(Your objective) Your answer must be every record below, written out exactly as it appears.

Records from a dataset
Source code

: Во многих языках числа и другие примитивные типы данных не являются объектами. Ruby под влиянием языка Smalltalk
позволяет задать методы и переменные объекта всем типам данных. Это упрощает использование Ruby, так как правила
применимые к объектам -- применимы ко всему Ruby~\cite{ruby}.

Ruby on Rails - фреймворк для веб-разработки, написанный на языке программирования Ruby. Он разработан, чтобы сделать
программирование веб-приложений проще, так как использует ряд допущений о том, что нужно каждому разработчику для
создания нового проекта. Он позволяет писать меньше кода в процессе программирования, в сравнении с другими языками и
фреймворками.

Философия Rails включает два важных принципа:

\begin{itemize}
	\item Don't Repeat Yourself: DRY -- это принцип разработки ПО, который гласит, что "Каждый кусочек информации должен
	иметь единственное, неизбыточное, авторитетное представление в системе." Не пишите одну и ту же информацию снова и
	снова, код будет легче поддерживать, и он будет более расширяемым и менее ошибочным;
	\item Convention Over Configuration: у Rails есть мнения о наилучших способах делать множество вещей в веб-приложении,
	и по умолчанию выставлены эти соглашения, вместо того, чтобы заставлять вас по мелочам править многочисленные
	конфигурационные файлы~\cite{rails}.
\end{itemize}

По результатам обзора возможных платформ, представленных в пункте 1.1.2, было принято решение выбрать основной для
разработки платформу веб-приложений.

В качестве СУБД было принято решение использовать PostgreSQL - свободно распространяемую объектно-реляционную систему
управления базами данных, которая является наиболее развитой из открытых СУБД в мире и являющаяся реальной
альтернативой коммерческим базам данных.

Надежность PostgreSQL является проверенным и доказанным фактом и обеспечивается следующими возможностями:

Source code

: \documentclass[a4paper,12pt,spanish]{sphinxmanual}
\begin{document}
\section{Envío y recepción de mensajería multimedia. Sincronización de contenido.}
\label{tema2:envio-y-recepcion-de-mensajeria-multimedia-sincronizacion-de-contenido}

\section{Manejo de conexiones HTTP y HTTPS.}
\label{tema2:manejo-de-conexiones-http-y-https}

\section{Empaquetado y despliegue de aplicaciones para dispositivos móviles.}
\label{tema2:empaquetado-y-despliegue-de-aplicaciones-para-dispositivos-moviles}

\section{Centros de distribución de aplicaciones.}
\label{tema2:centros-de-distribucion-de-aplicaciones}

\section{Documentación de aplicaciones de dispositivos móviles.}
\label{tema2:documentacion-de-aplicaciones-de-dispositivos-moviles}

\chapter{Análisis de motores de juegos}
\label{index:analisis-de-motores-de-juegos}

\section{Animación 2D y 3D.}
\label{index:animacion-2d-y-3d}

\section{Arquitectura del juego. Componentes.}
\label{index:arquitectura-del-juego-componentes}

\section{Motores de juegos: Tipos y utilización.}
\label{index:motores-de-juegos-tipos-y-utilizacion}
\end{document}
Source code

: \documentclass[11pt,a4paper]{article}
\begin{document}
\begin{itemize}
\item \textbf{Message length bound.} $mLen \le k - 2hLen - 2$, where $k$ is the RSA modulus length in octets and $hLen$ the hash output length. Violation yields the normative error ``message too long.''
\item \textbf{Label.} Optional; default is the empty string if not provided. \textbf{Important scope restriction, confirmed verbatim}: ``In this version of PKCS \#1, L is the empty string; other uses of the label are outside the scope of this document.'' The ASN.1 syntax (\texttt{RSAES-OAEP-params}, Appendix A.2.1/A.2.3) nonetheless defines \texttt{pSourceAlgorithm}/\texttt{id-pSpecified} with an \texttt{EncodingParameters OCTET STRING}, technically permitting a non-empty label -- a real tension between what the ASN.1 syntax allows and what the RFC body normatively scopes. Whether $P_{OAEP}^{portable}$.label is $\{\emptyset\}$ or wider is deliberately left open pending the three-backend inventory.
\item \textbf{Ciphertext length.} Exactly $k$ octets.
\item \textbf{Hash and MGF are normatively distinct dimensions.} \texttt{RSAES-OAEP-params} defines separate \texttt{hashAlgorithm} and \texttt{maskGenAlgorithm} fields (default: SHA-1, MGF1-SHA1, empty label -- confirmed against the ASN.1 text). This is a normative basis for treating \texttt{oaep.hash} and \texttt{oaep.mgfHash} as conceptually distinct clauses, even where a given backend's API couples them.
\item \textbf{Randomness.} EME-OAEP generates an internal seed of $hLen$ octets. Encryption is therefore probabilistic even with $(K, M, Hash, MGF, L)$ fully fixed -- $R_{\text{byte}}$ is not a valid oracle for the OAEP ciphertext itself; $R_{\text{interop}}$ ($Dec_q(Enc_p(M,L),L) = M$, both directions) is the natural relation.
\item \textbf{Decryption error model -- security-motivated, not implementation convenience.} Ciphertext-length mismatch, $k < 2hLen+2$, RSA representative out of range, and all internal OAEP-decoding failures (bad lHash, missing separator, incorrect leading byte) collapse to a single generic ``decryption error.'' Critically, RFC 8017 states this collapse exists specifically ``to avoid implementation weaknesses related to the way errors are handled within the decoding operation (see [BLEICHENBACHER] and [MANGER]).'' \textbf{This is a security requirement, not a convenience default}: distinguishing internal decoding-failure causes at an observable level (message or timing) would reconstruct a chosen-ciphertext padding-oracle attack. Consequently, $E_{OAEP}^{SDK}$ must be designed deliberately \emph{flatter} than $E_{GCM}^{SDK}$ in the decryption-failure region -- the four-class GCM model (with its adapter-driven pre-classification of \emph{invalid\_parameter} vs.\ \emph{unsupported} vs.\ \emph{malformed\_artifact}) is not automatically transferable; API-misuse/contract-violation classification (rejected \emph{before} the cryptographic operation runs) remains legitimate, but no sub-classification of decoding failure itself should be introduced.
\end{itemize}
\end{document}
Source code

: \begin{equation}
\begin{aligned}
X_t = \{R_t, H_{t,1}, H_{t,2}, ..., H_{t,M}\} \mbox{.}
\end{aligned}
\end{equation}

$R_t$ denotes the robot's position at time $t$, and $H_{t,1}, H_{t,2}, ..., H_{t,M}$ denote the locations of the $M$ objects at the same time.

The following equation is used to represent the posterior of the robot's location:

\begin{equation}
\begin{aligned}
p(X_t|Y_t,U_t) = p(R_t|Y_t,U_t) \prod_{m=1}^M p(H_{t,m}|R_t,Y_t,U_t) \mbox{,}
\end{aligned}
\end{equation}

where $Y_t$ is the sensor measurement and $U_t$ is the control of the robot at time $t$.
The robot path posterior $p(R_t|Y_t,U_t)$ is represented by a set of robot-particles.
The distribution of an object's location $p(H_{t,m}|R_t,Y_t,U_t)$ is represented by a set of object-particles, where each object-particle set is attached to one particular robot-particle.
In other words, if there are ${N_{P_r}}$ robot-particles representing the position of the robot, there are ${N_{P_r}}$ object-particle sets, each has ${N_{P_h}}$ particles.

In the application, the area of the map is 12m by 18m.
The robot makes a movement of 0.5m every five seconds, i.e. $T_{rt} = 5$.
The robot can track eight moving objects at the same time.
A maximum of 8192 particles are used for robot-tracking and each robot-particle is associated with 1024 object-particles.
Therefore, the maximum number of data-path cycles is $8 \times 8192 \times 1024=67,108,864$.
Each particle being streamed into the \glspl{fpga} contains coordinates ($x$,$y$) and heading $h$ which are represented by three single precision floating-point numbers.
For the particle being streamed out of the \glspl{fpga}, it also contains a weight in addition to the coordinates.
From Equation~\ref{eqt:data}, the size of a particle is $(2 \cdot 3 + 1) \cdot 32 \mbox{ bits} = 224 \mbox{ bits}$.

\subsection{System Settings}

(Task response)
Source code

: Во многих языках числа и другие примитивные типы данных не являются объектами. Ruby под влиянием языка Smalltalk
позволяет задать методы и переменные объекта всем типам данных. Это упрощает использование Ruby, так как правила
применимые к объектам -- применимы ко всему Ruby~\cite{ruby}.

Ruby on Rails - фреймворк для веб-разработки, написанный на языке программирования Ruby. Он разработан, чтобы сделать
программирование веб-приложений проще, так как использует ряд допущений о том, что нужно каждому разработчику для
создания нового проекта. Он позволяет писать меньше кода в процессе программирования, в сравнении с другими языками и
фреймворками.

Философия Rails включает два важных принципа:

\begin{itemize}
	\item Don't Repeat Yourself: DRY -- это принцип разработки ПО, который гласит, что "Каждый кусочек информации должен
	иметь единственное, неизбыточное, авторитетное представление в системе." Не пишите одну и ту же информацию снова и
	снова, код будет легче поддерживать, и он будет более расширяемым и менее ошибочным;
	\item Convention Over Configuration: у Rails есть мнения о наилучших способах делать множество вещей в веб-приложении,
	и по умолчанию выставлены эти соглашения, вместо того, чтобы заставлять вас по мелочам править многочисленные
	конфигурационные файлы~\cite{rails}.
\end{itemize}

По результатам обзора возможных платформ, представленных в пункте 1.1.2, было принято решение выбрать основной для
разработки платформу веб-приложений.

В качестве СУБД было принято решение использовать PostgreSQL - свободно распространяемую объектно-реляционную систему
управления базами данных, которая является наиболее развитой из открытых СУБД в мире и являющаяся реальной
альтернативой коммерческим базам данных.

Надежность PostgreSQL является проверенным и доказанным фактом и обеспечивается следующими возможностями:

Source code

: \documentclass[a4paper,12pt,spanish]{sphinxmanual}
\begin{document}
\section{Envío y recepción de mensajería multimedia. Sincronización de contenido.}
\label{tema2:envio-y-recepcion-de-mensajeria-multimedia-sincronizacion-de-contenido}

\section{Manejo de conexiones HTTP y HTTPS.}
\label{tema2:manejo-de-conexiones-http-y-https}

\section{Empaquetado y despliegue de aplicaciones para dispositivos móviles.}
\label{tema2:empaquetado-y-despliegue-de-aplicaciones-para-dispositivos-moviles}

\section{Centros de distribución de aplicaciones.}
\label{tema2:centros-de-distribucion-de-aplicaciones}

\section{Documentación de aplicaciones de dispositivos móviles.}
\label{tema2:documentacion-de-aplicaciones-de-dispositivos-moviles}

\chapter{Análisis de motores de juegos}
\label{index:analisis-de-motores-de-juegos}

\section{Animación 2D y 3D.}
\label{index:animacion-2d-y-3d}

\section{Arquitectura del juego. Componentes.}
\label{index:arquitectura-del-juego-componentes}

\section{Motores de juegos: Tipos y utilización.}
\label{index:motores-de-juegos-tipos-y-utilizacion}
\end{document}
Source code

: \documentclass[11pt,a4paper]{article}
\begin{document}
\begin{itemize}
\item \textbf{Message length bound.} $mLen \le k - 2hLen - 2$, where $k$ is the RSA modulus length in octets and $hLen$ the hash output length. Violation yields the normative error ``message too long.''
\item \textbf{Label.} Optional; default is the empty string if not provided. \textbf{Important scope restriction, confirmed verbatim}: ``In this version of PKCS \#1, L is the empty string; other uses of the label are outside the scope of this document.'' The ASN.1 syntax (\texttt{RSAES-OAEP-params}, Appendix A.2.1/A.2.3) nonetheless defines \texttt{pSourceAlgorithm}/\texttt{id-pSpecified} with an \texttt{EncodingParameters OCTET STRING}, technically permitting a non-empty label -- a real tension between what the ASN.1 syntax allows and what the RFC body normatively scopes. Whether $P_{OAEP}^{portable}$.label is $\{\emptyset\}$ or wider is deliberately left open pending the three-backend inventory.
\item \textbf{Ciphertext length.} Exactly $k$ octets.
\item \textbf{Hash and MGF are normatively distinct dimensions.} \texttt{RSAES-OAEP-params} defines separate \texttt{hashAlgorithm} and \texttt{maskGenAlgorithm} fields (default: SHA-1, MGF1-SHA1, empty label -- confirmed against the ASN.1 text). This is a normative basis for treating \texttt{oaep.hash} and \texttt{oaep.mgfHash} as conceptually distinct clauses, even where a given backend's API couples them.
\item \textbf{Randomness.} EME-OAEP generates an internal seed of $hLen$ octets. Encryption is therefore probabilistic even with $(K, M, Hash, MGF, L)$ fully fixed -- $R_{\text{byte}}$ is not a valid oracle for the OAEP ciphertext itself; $R_{\text{interop}}$ ($Dec_q(Enc_p(M,L),L) = M$, both directions) is the natural relation.
\item \textbf{Decryption error model -- security-motivated, not implementation convenience.} Ciphertext-length mismatch, $k < 2hLen+2$, RSA representative out of range, and all internal OAEP-decoding failures (bad lHash, missing separator, incorrect leading byte) collapse to a single generic ``decryption error.'' Critically, RFC 8017 states this collapse exists specifically ``to avoid implementation weaknesses related to the way errors are handled within the decoding operation (see [BLEICHENBACHER] and [MANGER]).'' \textbf{This is a security requirement, not a convenience default}: distinguishing internal decoding-failure causes at an observable level (message or timing) would reconstruct a chosen-ciphertext padding-oracle attack. Consequently, $E_{OAEP}^{SDK}$ must be designed deliberately \emph{flatter} than $E_{GCM}^{SDK}$ in the decryption-failure region -- the four-class GCM model (with its adapter-driven pre-classification of \emph{invalid\_parameter} vs.\ \emph{unsupported} vs.\ \emph{malformed\_artifact}) is not automatically transferable; API-misuse/contract-violation classification (rejected \emph{before} the cryptographic operation runs) remains legitimate, but no sub-classification of decoding failure itself should be introduced.
\end{itemize}
\end{document}
Source code

: \begin{equation}
\begin{aligned}
X_t = \{R_t, H_{t,1}, H_{t,2}, ..., H_{t,M}\} \mbox{.}
\end{aligned}
\end{equation}

$R_t$ denotes the robot's position at time $t$, and $H_{t,1}, H_{t,2}, ..., H_{t,M}$ denote the locations of the $M$ objects at the same time.

The following equation is used to represent the posterior of the robot's location:

\begin{equation}
\begin{aligned}
p(X_t|Y_t,U_t) = p(R_t|Y_t,U_t) \prod_{m=1}^M p(H_{t,m}|R_t,Y_t,U_t) \mbox{,}
\end{aligned}
\end{equation}

where $Y_t$ is the sensor measurement and $U_t$ is the control of the robot at time $t$.
The robot path posterior $p(R_t|Y_t,U_t)$ is represented by a set of robot-particles.
The distribution of an object's location $p(H_{t,m}|R_t,Y_t,U_t)$ is represented by a set of object-particles, where each object-particle set is attached to one particular robot-particle.
In other words, if there are ${N_{P_r}}$ robot-particles representing the position of the robot, there are ${N_{P_r}}$ object-particle sets, each has ${N_{P_h}}$ particles.

In the application, the area of the map is 12m by 18m.
The robot makes a movement of 0.5m every five seconds, i.e. $T_{rt} = 5$.
The robot can track eight moving objects at the same time.
A maximum of 8192 particles are used for robot-tracking and each robot-particle is associated with 1024 object-particles.
Therefore, the maximum number of data-path cycles is $8 \times 8192 \times 1024=67,108,864$.
Each particle being streamed into the \glspl{fpga} contains coordinates ($x$,$y$) and heading $h$ which are represented by three single precision floating-point numbers.
For the particle being streamed out of the \glspl{fpga}, it also contains a weight in addition to the coordinates.
From Equation~\ref{eqt:data}, the size of a particle is $(2 \cdot 3 + 1) \cdot 32 \mbox{ bits} = 224 \mbox{ bits}$.

\subsection{System Settings}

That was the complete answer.